=== What to do ===
Use the entries below and reproduce exactly the lines from the one containing "<concept_id>10003456.10003457.10003521.10003525</concept_id>" down to the one containing "This paper will", both of them included.

[Source texts of formatted documents]
———

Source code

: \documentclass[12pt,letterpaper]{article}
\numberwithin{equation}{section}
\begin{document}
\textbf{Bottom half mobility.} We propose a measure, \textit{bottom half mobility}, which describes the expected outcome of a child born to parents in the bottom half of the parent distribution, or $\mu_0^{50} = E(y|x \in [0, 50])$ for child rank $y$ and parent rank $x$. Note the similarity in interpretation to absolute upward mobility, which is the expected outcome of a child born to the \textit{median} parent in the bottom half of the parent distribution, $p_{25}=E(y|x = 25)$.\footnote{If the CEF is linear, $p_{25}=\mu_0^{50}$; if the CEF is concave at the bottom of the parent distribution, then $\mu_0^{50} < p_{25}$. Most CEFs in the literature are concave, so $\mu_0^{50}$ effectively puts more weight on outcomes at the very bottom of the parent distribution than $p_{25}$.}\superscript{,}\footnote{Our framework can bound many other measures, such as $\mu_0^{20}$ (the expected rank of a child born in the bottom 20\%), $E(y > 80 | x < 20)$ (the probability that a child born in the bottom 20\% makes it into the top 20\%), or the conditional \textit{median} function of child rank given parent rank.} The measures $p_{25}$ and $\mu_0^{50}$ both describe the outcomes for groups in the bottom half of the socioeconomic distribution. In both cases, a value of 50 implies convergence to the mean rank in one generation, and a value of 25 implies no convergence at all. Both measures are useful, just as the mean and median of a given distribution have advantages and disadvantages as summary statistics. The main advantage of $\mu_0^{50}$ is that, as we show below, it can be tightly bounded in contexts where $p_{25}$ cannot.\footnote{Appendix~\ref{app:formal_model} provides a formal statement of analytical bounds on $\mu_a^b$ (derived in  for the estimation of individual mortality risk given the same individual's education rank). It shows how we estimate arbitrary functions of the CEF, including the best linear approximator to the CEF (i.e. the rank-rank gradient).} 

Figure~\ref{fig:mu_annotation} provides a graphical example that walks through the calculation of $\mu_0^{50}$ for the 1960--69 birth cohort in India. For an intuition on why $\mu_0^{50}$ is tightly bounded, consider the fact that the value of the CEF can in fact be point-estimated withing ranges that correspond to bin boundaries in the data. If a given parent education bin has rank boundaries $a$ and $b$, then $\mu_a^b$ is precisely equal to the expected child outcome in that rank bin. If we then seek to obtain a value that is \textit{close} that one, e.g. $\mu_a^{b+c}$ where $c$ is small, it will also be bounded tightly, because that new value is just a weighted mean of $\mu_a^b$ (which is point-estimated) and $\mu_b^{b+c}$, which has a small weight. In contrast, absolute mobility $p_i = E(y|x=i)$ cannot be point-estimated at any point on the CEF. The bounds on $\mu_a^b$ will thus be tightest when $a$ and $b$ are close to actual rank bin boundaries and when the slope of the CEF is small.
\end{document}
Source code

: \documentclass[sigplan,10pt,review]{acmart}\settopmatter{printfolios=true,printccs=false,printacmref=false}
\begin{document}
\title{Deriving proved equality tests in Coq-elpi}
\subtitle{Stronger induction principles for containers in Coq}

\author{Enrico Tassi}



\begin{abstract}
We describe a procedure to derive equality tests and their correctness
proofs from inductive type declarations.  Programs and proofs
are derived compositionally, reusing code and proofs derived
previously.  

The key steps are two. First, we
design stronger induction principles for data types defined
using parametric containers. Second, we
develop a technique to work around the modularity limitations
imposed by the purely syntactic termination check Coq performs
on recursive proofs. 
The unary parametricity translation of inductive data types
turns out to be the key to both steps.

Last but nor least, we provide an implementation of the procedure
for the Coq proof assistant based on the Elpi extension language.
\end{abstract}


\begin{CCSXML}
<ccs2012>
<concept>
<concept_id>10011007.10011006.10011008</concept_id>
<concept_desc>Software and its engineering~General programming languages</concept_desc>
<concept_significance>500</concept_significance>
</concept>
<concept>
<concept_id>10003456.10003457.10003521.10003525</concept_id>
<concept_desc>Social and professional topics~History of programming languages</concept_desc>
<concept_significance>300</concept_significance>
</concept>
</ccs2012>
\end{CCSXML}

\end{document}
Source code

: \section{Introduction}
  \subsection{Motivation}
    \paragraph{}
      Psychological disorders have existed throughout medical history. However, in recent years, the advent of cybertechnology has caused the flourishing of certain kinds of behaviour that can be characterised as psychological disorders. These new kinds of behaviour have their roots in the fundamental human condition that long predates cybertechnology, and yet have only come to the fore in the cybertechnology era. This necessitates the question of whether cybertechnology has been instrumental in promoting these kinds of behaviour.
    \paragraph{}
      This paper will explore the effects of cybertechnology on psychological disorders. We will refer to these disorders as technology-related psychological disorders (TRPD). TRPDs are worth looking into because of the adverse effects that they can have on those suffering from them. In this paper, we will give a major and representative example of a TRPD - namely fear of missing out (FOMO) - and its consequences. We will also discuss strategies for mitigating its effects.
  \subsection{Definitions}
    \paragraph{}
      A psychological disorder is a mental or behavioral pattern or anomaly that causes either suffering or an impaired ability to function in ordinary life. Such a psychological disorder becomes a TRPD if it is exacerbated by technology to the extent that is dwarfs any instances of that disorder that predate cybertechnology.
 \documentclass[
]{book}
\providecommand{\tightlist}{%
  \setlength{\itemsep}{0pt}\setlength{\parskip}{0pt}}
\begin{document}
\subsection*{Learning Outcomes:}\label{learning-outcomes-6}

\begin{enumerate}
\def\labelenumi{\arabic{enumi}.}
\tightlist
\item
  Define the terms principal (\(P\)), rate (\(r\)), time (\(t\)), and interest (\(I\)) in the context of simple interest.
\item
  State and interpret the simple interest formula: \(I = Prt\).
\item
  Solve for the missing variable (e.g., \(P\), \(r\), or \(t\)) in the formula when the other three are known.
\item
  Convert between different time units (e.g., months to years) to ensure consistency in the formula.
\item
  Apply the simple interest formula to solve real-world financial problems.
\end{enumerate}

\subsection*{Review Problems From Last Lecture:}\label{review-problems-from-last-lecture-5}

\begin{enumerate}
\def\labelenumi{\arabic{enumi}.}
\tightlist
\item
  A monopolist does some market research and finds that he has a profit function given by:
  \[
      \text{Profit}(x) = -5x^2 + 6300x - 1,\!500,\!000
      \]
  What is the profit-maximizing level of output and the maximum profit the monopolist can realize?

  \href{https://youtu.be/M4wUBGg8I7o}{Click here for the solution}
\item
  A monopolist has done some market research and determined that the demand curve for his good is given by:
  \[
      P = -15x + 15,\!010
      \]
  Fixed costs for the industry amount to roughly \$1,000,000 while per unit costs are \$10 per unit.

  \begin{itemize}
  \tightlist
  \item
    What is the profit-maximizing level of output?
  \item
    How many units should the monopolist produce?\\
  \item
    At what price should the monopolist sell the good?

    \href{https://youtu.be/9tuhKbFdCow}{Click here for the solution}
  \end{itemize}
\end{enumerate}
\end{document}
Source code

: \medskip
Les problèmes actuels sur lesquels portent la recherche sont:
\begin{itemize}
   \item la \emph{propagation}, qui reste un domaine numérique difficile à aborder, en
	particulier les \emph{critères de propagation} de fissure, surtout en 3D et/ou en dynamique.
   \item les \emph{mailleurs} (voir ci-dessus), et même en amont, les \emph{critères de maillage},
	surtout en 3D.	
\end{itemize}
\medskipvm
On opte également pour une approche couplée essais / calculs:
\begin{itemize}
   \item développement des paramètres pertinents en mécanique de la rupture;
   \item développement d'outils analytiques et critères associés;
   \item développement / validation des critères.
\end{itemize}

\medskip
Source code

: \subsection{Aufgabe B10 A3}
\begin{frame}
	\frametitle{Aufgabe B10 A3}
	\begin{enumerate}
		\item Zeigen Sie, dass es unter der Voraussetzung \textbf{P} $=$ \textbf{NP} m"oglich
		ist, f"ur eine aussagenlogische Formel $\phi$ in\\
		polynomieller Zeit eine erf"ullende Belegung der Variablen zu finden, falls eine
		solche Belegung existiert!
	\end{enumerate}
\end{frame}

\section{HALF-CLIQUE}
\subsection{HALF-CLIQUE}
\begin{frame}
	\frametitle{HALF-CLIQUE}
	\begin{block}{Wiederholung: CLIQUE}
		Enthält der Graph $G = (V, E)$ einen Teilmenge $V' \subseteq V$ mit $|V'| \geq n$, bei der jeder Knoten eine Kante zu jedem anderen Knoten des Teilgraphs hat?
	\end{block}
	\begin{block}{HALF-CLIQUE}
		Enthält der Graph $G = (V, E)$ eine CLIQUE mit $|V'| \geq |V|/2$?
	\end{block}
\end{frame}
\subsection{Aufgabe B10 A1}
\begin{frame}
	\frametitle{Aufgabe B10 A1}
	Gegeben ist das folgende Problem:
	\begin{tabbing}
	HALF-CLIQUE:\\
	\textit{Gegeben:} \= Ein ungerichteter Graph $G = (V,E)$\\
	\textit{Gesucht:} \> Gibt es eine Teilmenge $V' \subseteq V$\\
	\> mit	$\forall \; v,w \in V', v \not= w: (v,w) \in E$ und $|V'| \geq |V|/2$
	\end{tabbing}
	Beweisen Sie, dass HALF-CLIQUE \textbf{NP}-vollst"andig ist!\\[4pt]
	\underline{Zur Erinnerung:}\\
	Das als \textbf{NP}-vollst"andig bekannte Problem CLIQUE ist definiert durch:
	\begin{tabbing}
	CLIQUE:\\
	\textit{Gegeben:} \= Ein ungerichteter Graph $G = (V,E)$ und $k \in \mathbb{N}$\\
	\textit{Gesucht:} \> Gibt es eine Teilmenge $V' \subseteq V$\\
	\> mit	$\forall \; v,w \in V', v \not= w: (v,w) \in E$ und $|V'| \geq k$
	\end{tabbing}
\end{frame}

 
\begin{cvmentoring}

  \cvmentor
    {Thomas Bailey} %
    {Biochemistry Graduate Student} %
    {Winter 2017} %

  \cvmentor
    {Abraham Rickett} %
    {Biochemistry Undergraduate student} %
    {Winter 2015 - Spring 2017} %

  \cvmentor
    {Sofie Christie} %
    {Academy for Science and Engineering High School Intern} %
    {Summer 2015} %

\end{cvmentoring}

———

=== Final answer ===
<concept_id>10003456.10003457.10003521.10003525</concept_id>
<concept_desc>Social and professional topics~History of programming languages</concept_desc>
<concept_significance>300</concept_significance>
</concept>
</ccs2012>
\end{CCSXML}

\end{document}
Source code

: \section{Introduction}
  \subsection{Motivation}
    \paragraph{}
      Psychological disorders have existed throughout medical history. However, in recent years, the advent of cybertechnology has caused the flourishing of certain kinds of behaviour that can be characterised as psychological disorders. These new kinds of behaviour have their roots in the fundamental human condition that long predates cybertechnology, and yet have only come to the fore in the cybertechnology era. This necessitates the question of whether cybertechnology has been instrumental in promoting these kinds of behaviour.
    \paragraph{}
      This paper will explore the effects of cybertechnology on psychological disorders. We will refer to these disorders as technology-related psychological disorders (TRPD). TRPDs are worth looking into because of the adverse effects that they can have on those suffering from them. In this paper, we will give a major and representative example of a TRPD - namely fear of missing out (FOMO) - and its consequences. We will also discuss strategies for mitigating its effects.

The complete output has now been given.